Erzurum Savcısı’nın görevden alınması, sadece Cihaner’le mi ilgili yoksa Üçüncü Ordu Komutanı’nın aynı savcılar tarafından sorguya çağrılmasının da bu kararda bir rolü var mı? Çünkü bu soruşturma yeni başlamadı, epeydir sürüyordu. Niye HSYK birden devreye girdi?

Bu, işin arka planı tabii... Çünkü Erzurum Özel Yetkili Savcısı, ifadesini almak üzere ordu komutanını da çağırdı. Belli ki, ifadeye gelmezse zorla getirilmesini sağlayacaktı. HSYK, şimdilik böyle bir durumu ortadan kaldırmış oluyor.

Bir soruşturmanın ortasında savcıya böyle müdahale etmek yargıya müdahale etmek anlamına gelir mi?

Yargıya müdahalenin daniskasıdır bu. Aslında suç işliyorlar.

Hukuk sistemimizi düzeltmek için ne yapmalıyız?

Bu Anayasa’yla hukuk sistemi düzelmez. Anayasa’yı toptan değiştirmek lazım. Yargı reformu bize biraz nefes aldırır ama, siyasi iktidarın da yargıya müdahale etmesinin önünü kesmek lazım. Mesela, “HSYK’nın üye sayısı arttırılsın. Üyelerin bir kısmını esas yargılamayı yapan yargıçlar ve savcılar seçsin. Bir kısmını da parlamento seçsin” deniyor. Parlamentonun seçmesi son derece demokratiktir.

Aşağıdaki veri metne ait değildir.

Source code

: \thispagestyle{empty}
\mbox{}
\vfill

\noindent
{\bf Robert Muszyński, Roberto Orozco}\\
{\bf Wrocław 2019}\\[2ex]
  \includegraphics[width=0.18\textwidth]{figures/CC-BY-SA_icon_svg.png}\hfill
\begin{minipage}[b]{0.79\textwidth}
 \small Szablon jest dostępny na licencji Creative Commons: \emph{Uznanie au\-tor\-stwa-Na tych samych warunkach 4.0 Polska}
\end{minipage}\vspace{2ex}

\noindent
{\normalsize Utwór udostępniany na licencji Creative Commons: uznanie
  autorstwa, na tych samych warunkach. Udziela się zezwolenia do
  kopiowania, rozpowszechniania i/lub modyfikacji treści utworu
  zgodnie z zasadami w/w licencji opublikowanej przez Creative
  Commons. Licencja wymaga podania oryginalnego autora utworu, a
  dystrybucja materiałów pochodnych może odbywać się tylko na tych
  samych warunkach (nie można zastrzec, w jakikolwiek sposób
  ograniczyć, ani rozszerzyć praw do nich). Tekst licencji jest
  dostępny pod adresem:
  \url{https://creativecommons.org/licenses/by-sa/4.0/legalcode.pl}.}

Ama Türkiye’deki mevcut anayasayla bu büyük bir tehlikedir.

Niye?

Çünkü Türkiye’de temsili demokrasi yok. Yüksek seçim barajlarıyla, partilerdeki lider vesayetiyle, grup kararlarıyla. parlamentodaki kararların milletvekillerinin özgür iradesiyle verilmemesiyle, anayasa tümden değiştirilmeden yapılacak bir hukuk reformu tehlike yaratıyor aynı zamanda. Önemli olan, hiçbir siyasi iktidarın ve kurumun yargıyı yönlendirememesidir. Bu Anayasa’yla hukuk sistemi düzelmez. Esas sorun devletin yapılanması sorunudur. Devletin yapısını değiştirmedikçe ve demokratikleştirmedikçe, yapılacak her hukuk reformu yarım yamalak olur.